TURYAKイスタンブール国際会議

 平成27年3月13日・14日、トルコ・イスタンブール、グランド・ウインダム・ホテルにて、長寿に関する国際会議が開催された。この会議では、元気で活動的に生活している長寿社会について紹介された。

 全体会議・基調講演会・分科会からなるこの会議では、高齢になっても健康で元気に暮らすための方策について話し合われた。また、世界の各地域が高齢者を社会的に受入れながら、健康的な長寿社会の構築を目指すことを目的にした会議でもあった。今後の目標として、肉体的・精神的健康と活動的で生きがいのある長寿生活を送ることが重要であるという議論が交わされた。

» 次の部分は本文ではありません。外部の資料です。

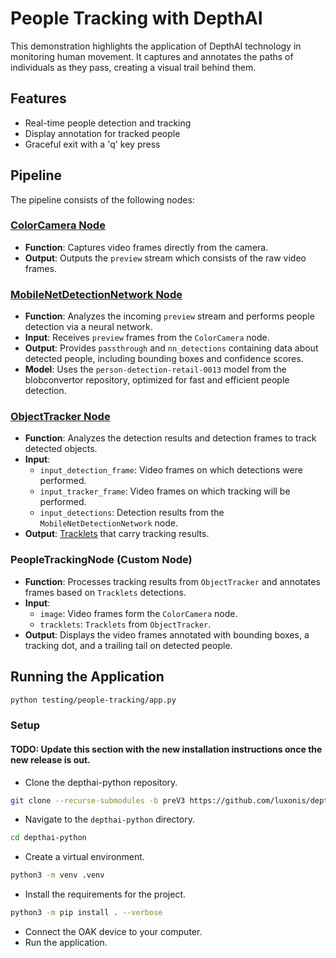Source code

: # People Tracking with DepthAI

This demonstration highlights the application of DepthAI technology in monitoring human movement. It captures and annotates the paths of individuals as they pass, creating a visual trail behind them.
## Features

- Real-time people detection and tracking
- Display annotation for tracked people
- Graceful exit with a 'q' key press

## Pipeline

The pipeline consists of the following nodes:

### [ColorCamera Node](https://docs.luxonis.com/projects/api/en/latest/components/nodes/color_camera/?highlight=ColorCamera)
- **Function**: Captures video frames directly from the camera.
- **Output**: Outputs the `preview` stream which consists of the raw video frames.

### [MobileNetDetectionNetwork Node](https://docs.luxonis.com/projects/api/en/latest/components/nodes/mobilenet_detection_network/?highlight=MobileNetDetectionNetwork)
- **Function**: Analyzes the incoming `preview` stream and performs people detection via a neural network.
- **Input**: Receives `preview` frames from the `ColorCamera` node.
- **Output**: Provides `passthrough` and `nn_detections` containing data about detected people, including bounding boxes and confidence scores.
- **Model**: Uses the `person-detection-retail-0013` model from the blobconvertor repository, optimized for fast and efficient people detection.

### [ObjectTracker Node](https://docs.luxonis.com/projects/api/en/latest/components/nodes/object_tracker/?highlight=ObjectTracker)
- **Function**: Analyzes the detection results and detection frames to track detected objects.
- **Input**:
  - `input_detection_frame`: Video frames on which detections were performed.
  - `input_tracker_frame`: Video frames on which tracking will be performed.
  - `input_detections`: Detection results from the `MobileNetDetectionNetwork` node.
- **Output**: [Tracklets](https://docs.luxonis.com/projects/api/en/latest/components/messages/tracklets/?highlight=Tracklets) that carry tracking results.

### PeopleTrackingNode (Custom Node)
- **Function**: Processes tracking results from `ObjectTracker` and annotates frames based on `Tracklets` detections. 
- **Input**: 
  - `image`: Video frames form the `ColorCamera` node.
  - `tracklets`: `Tracklets` from `ObjectTracker`.
- **Output**: Displays the video frames annotated with bounding boxes, a tracking dot, and a trailing tail on detected people.

## Running the Application
```bash
python testing/people-tracking/app.py
```

### Setup
#### TODO: Update this section with the new installation instructions once the new release is out.
- Clone the depthai-python repository.
```bash
git clone --recurse-submodules -b preV3 https://github.com/luxonis/depthai-python.git
```
- Navigate to the `depthai-python` directory.
```bash
cd depthai-python
```
- Create a virtual environment.
```bash
python3 -m venv .venv
```
- Install the requirements for the project.
```bash
python3 -m pip install . --verbose
```
- Connect the OAK device to your computer.
- Run the application.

 会議のハイライトは、ブラッドリー・ウィルコックス教授による基調講演で、長寿の秘訣として沖縄の高齢者の食生活について紹介したものだった。この内容は、沖縄長寿科学研究センターの研究「Okinawa Diet Plan」(ウィルコックス共著)で書かれているもので、食生活が病気予防や長寿に大きな影響を与えるとしている。過去の研究では、病気は遺伝が影響しているとしていたが、この講演によると、食習慣や運動・喫煙習慣・衛生状況(予防接種等)・医療制度の発展なども人間の寿命に大きく影響しているという内容だった。

沖縄プログラム:長寿の秘訣―イスタンブール国際会議基調講演内容
ブラッドリー・ウィルコックス教授/沖縄長寿科学研究センター研究員

 イスタンブール国際会議の基調講演者の一人であるウィルコックス教授は、沖縄長寿科学研究センターの研究内容を紹介し、特に高齢に及ぼす遺伝と環境の影響について述べた。沖縄はこれまで日本の長寿大国を先導してきた県である。高齢者がかかりやすい心臓病、脳卒中、癌等の罹患率が沖縄は47都道府県中最も低いとされている。またその研究によると、沖縄の人々は長寿の遺伝子を保有しているということである。

 環境因子に関する研究では、主に沖縄の伝統料理に焦点が当てられた。低カロリーの (10〜15%カット)食習慣により、太りにくい体質になりひいては長寿につながる。野菜・豆類、果物・魚・低脂肪肉・ジャスミンティ−等の低カロリー食品や、沖縄で収穫されるイモ類や海藻類を摂取する食習慣が望ましいとのことである。また、適度な運動・適正飲酒・喫煙回避・社会支援・健康管理等の環境因子も健康で長生きする要因であるということだった。最後に、ストレスに強く楽天的な性格や楽天的な生活習慣も重要な要素であるという説明だった。